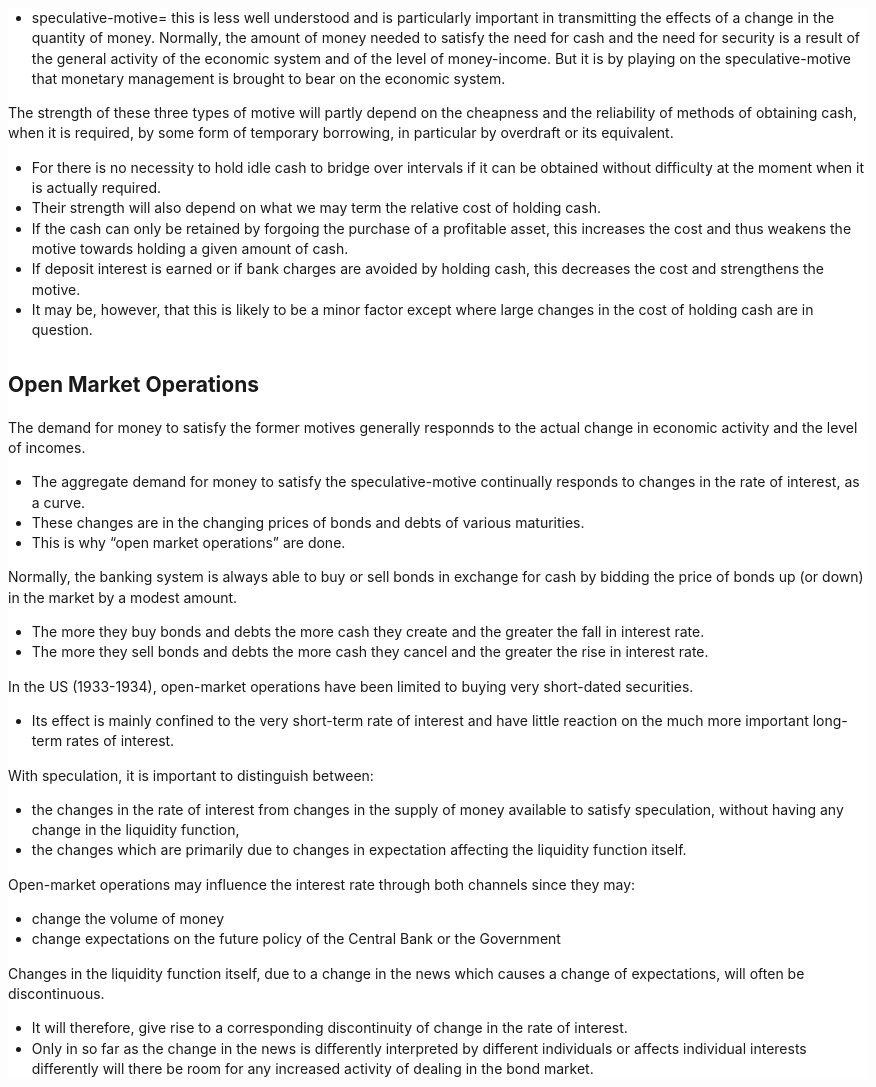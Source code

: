 - speculative-motive= this is less well understood and is particularly important in transmitting the effects of a change in the quantity of money. Normally, the amount of money needed to satisfy the need for cash and the need for security is a result of the general activity of the economic system and of the level of money-income. But it is by playing on the speculative-motive that monetary management is brought to bear on the economic system.

The strength of these three types of motive will partly depend on the cheapness and the reliability of methods of obtaining cash, when it is required, by some form of temporary borrowing, in particular by overdraft or its equivalent.
- For there is no necessity to hold idle cash to bridge over intervals if it can be obtained without difficulty at the moment when it is actually required.
- Their strength will also depend on what we may term the relative cost of holding cash.</li>
- If the cash can only be retained by forgoing the purchase of a profitable asset, this increases the cost and thus weakens the motive towards holding a given amount of cash.
- If deposit interest is earned or if bank charges are avoided by holding cash, this decreases the cost and strengthens the motive.
- It may be, however, that this is likely to be a minor factor except where large changes in the cost of holding cash are in question.


## Open Market Operations

The demand for money to satisfy the former motives generally responnds to the actual change in economic activity and the level of incomes.
- The aggregate demand for money to satisfy the speculative-motive continually responds to changes in the rate of interest, as a curve. 
- These changes are in the changing prices of bonds and debts of various maturities.
- This is why “open market operations” are done.

Normally, the banking system is always able to buy or sell bonds in exchange for cash by bidding the price of bonds up (or down) in the market by a modest amount.
- The more they buy bonds and debts the more cash they create and the greater the fall in interest rate.
- The more they sell bonds and debts the more cash they cancel and the greater the rise in interest rate.

In the US (1933-1934), open-market operations have been limited to buying very short-dated securities.
- Its effect is mainly confined to the very short-term rate of interest and have little reaction on the much more important long-term rates of interest.

With speculation, it is important to distinguish between:
- the changes in the rate of interest from changes in the supply of money available to satisfy speculation, without having any change in the liquidity function,
- the changes which are primarily due to changes in expectation affecting the liquidity function itself.

Open-market operations may influence the interest rate through both channels since they may:
- change the volume of money
- change expectations on the future policy of the Central Bank or the Government

Changes in the liquidity function itself, due to a change in the news which causes a change of expectations, will often be discontinuous.
- It will therefore, give rise to a corresponding discontinuity of change in the rate of interest.
- Only in so far as the change in the news is differently interpreted by different individuals or affects individual interests differently will there be room for any increased activity of dealing in the bond market.
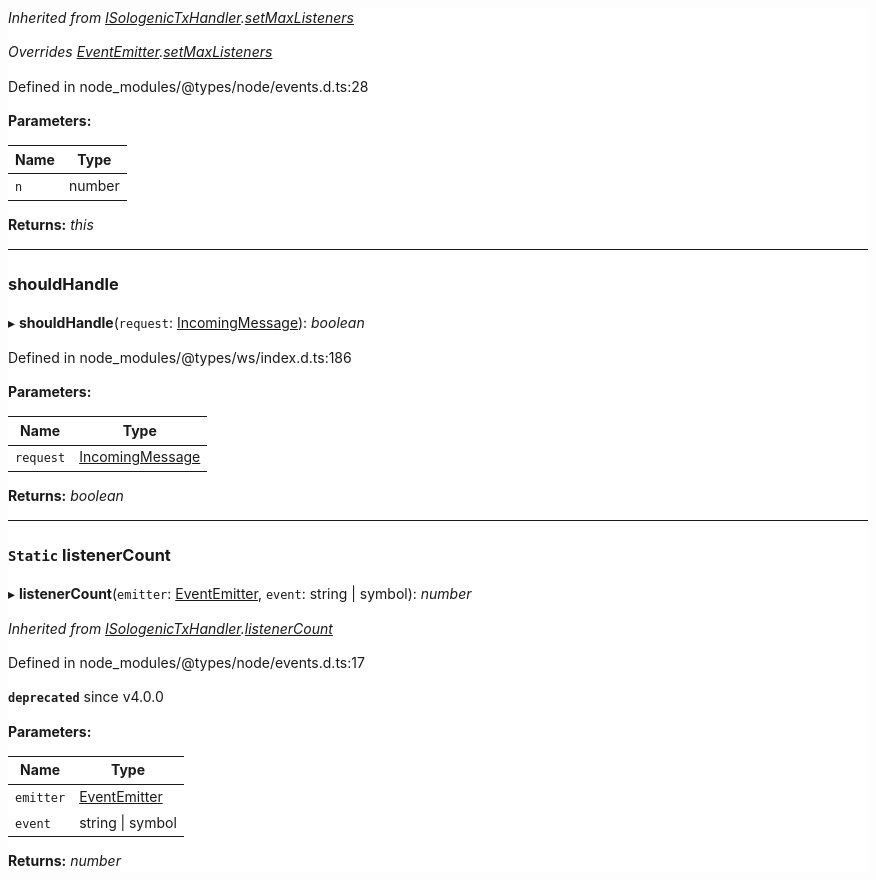 *Inherited from [ISologenicTxHandler](../interfaces/isologenictxhandler.md).[setMaxListeners](../interfaces/isologenictxhandler.md#setmaxlisteners)*

*Overrides [EventEmitter](nodejs.eventemitter.md).[setMaxListeners](nodejs.eventemitter.md#setmaxlisteners)*

Defined in node_modules/@types/node/events.d.ts:28

**Parameters:**

Name | Type |
------ | ------ |
`n` | number |

**Returns:** *this*

___

###  shouldHandle

▸ **shouldHandle**(`request`: [IncomingMessage](_http_.incomingmessage.md)): *boolean*

Defined in node_modules/@types/ws/index.d.ts:186

**Parameters:**

Name | Type |
------ | ------ |
`request` | [IncomingMessage](_http_.incomingmessage.md) |

**Returns:** *boolean*

___

### `Static` listenerCount

▸ **listenerCount**(`emitter`: [EventEmitter](_events_.internal.eventemitter.md), `event`: string | symbol): *number*

*Inherited from [ISologenicTxHandler](../interfaces/isologenictxhandler.md).[listenerCount](../interfaces/isologenictxhandler.md#static-listenercount)*

Defined in node_modules/@types/node/events.d.ts:17

**`deprecated`** since v4.0.0

**Parameters:**

Name | Type |
------ | ------ |
`emitter` | [EventEmitter](_events_.internal.eventemitter.md) |
`event` | string &#124; symbol |

**Returns:** *number*
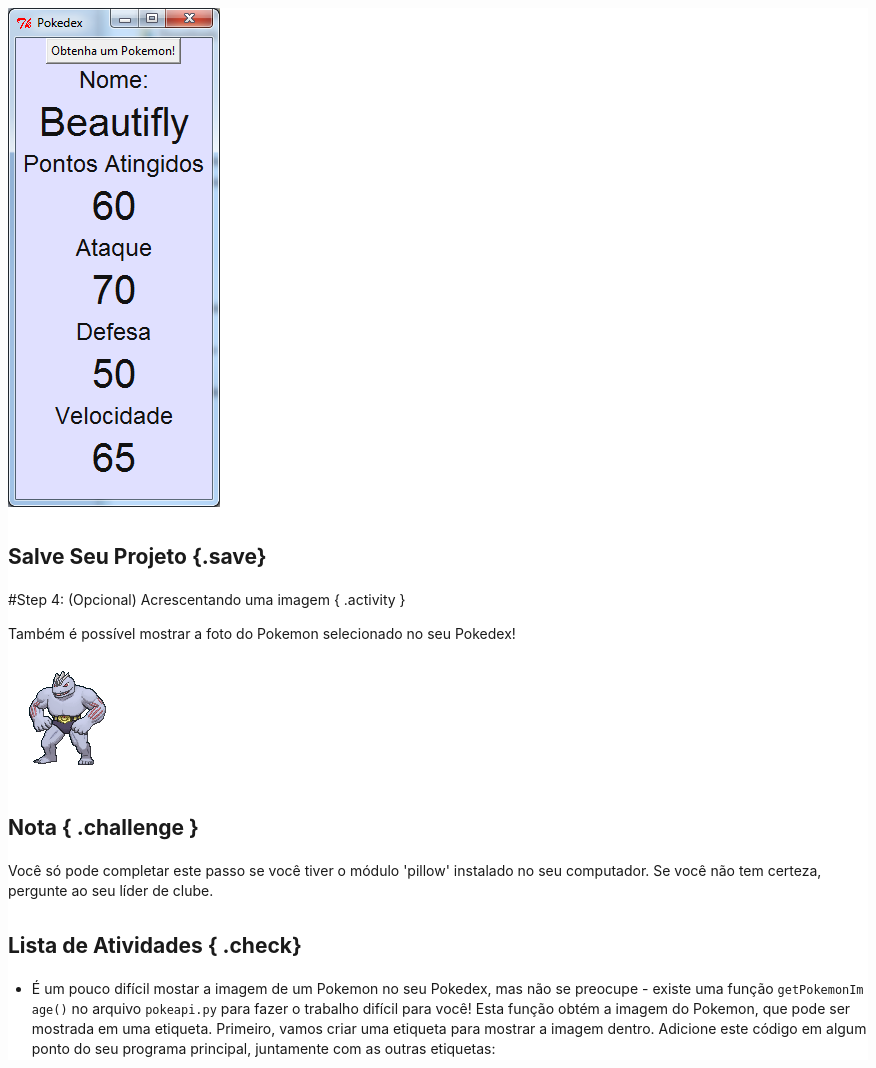 ![screenshot](gui-pokedex-finished.png)

## Salve Seu Projeto {.save}

#Step 4: (Opcional) Acrescentando uma imagem { .activity }

Também é possível mostrar a foto do Pokemon selecionado no seu Pokedex!

![screenshot](67.png)

## Nota { .challenge }
Você só pode completar este passo se você tiver o módulo 'pillow' instalado no seu computador. Se você não tem certeza, pergunte ao seu líder de clube.

## Lista de Atividades { .check}

+ É um pouco difícil mostar a imagem de um Pokemon no seu Pokedex, mas não se preocupe - existe uma função `getPokemonImage()` no arquivo `pokeapi.py` para fazer o trabalho difícil para você! Esta função obtém a imagem do Pokemon, que pode ser mostrada em uma etiqueta. Primeiro, vamos criar uma etiqueta para mostrar a imagem dentro. Adicione este código em algum ponto do seu programa principal, juntamente com as outras etiquetas:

=== EXERCISE PROMPT ===
Lines in the listing above that contain the word "EventEmitter" must be copied; leave out the rest.

=== ANSWER TO THIS PROBLEM ===
*Overrides [EventEmitter](nodejs.eventemitter.md).[setMaxListeners](nodejs.eventemitter.md#setmaxlisteners)*
▸ **listenerCount**(`emitter`: [EventEmitter](_events_.internal.eventemitter.md), `event`: string | symbol): *number*
`emitter` | [EventEmitter](_events_.internal.eventemitter.md) |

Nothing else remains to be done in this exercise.